Given a many to many relationship table, how can you select rows that don’t have a specific relationship? In terms of the question-category example, this question is translated to the following:
How can you select  (say, the first 1,000) questions that do not have a category of Business. In our example, we only want Question_id 2 and 4 returned.

A bad solution

A bad solution would be:

SELECT
    DISTINCT Question_id
FROM
    link
WHERE
    Category <> "Business"
ORDER BY
    Question_id DESC
LIMIT
    1000;

This query will work if a question is only allowed one category. In our case, since a question has at least one category, as long as a question is associated with another category other than Business, it will return.  Therefore, the result from this query is Question_id: 1, 2, 3, and 4 which is not satisfied the exclude relation.

First solution

SELECT
    DISTINCT Question_id
FROM
    link
WHERE
    Question_id NOT IN (SELECT Question_id FROM link WHERE Category="Business")  
ORDER BY
    Question_id DESC
LIMIT
    1000;

The dependent inner query (SELECT Question_id FROM link WHERE Category<>”Business”) has a performance issue – it will be executed at least 1000 times, and if it is not fast, the delays are multiplied by a number that is at least 1000. When the access method (the type field at the EXPLAIN statement output) is index_subquery, an index lookup optimization is used and a lot of overhead is avoided. When it is range, the sub query is being re-executed as is for each row. You must check your EXPLAIN details.

Second solution

CREATE TEMPORARY TABLE not_wanted_Question_id (
     UNIQUE KEY(Question_id)
) ENGINE=MEMORY
SELECT
    DISTINCT Question_id
FROM
    link
WHERE
    Category="Business";
 
SELECT
    DISTINCT link.Question_id
FROM
    link
LEFT JOIN
    not_wanted_Question_id nw ON (link.Question_id = nw.Question_id)
WHERE
    nw.Question_id is NULL
ORDER BY
    link.Question_id DESC
LIMIT
    1000;
 
DROP TABLE not_wanted_Question_id;

The multiple inner query execution problem is reduced to a lookup on a unique key inside an in-memory table, which is basically a hash lookup and is very fast. However, the building of the unwanted Questions can be a bit expensive for large tables. Note that the creating table, selecting and then dropping should be run together for every time you need the results.

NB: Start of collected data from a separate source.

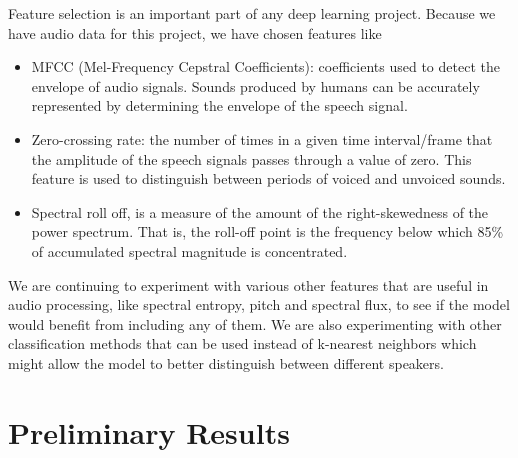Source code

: \documentclass[10pt,twocolumn,letterpaper]{article}
\begin{document}
Feature selection is an important part of any deep learning project. Because we have audio data for this project, we have chosen features like 
\begin{itemize}
    \item MFCC (Mel-Frequency Cepstral Coefficients): coefficients used to detect the envelope of audio signals. Sounds produced by humans can be accurately represented by determining the envelope of the speech signal.
    \item Zero-crossing rate: the number of times in a given time interval/frame that the amplitude of the speech signals passes through a value of zero. This feature is used to distinguish between periods of voiced and unvoiced sounds.
    \item Spectral roll off, is a measure of the amount of the right-skewedness of the power spectrum. That is, the roll-off point is the frequency below which 85\% of accumulated spectral magnitude is concentrated.
\end{itemize}

We are continuing to experiment with various other features that are useful in audio processing, like spectral entropy, pitch and spectral flux, to see if the model would benefit from including any of them. We are also experimenting with other classification methods that can be used instead of k-nearest neighbors which might allow the model to better distinguish between different speakers.


\section{Preliminary Results}





{\small


}
\end{document}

Third solution (the best performed)

This is my best solution for that problem and the most performed for heavy tables:

SELECT
     Question_id ,
     SUM(IF (Category="Business", 1, 0)) AS exclude
FROM
     link
GROUP BY
     Question_id DESC
HAVING
     exclude=0
LIMIT
     10000;

This works great in our case because we have an index on the Question_id and Category columns. The SUM function is counting the number of the unwanted category occurrences for every question_id in the order and the Having statement is filtering them.

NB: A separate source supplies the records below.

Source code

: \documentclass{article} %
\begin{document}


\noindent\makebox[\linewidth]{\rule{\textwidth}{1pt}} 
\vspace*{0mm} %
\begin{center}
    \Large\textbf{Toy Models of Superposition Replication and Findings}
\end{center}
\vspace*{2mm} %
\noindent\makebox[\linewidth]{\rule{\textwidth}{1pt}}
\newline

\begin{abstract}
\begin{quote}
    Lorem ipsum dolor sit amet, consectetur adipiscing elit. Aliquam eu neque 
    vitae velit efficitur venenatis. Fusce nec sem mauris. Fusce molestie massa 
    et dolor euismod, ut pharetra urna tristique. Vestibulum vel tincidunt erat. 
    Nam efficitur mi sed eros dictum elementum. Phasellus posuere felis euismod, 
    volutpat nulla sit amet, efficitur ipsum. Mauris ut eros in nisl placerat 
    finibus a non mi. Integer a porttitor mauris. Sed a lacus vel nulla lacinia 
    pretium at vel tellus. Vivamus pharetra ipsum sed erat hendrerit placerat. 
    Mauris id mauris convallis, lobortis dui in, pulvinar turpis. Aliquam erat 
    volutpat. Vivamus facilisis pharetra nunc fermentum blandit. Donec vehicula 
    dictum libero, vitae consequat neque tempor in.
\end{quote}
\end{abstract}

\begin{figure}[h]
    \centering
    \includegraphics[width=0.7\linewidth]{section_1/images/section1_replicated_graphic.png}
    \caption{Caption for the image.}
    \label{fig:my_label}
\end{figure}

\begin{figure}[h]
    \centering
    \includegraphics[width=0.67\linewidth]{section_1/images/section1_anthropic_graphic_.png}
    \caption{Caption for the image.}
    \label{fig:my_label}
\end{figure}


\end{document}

The LIMIT terminates the calculations at the points it gets to the limit number.

I will be happy to receive your comments

MySQL Quiz
9 Comments
  1. Scott says:

    How does the independent subquery perform for your data set?

    SELECT
    DISTINCT Question_id
    FROM
    link
    LEFT JOIN (SELECT Question_id FROM link WHERE Category=”Business”) dt USING (Question_id)
    WHERE
    dt.Question_id IS NULL
    LIMIT
    1000;

  2. rudy says:

    whenever a standard sql construct exists, always use that instead of the proprietary alternative

    in this instance, use CASE instead of IF

    makes the sql a lot more portable

    ;o)

  3. Hazan Ilan says:

    Hi Scott,
    This is actually the same query as in the Second solution.
    The Third solution gives much faster results.

  4. Pablo says:

    What’s about a question_id that exist on questions table but NO have category related?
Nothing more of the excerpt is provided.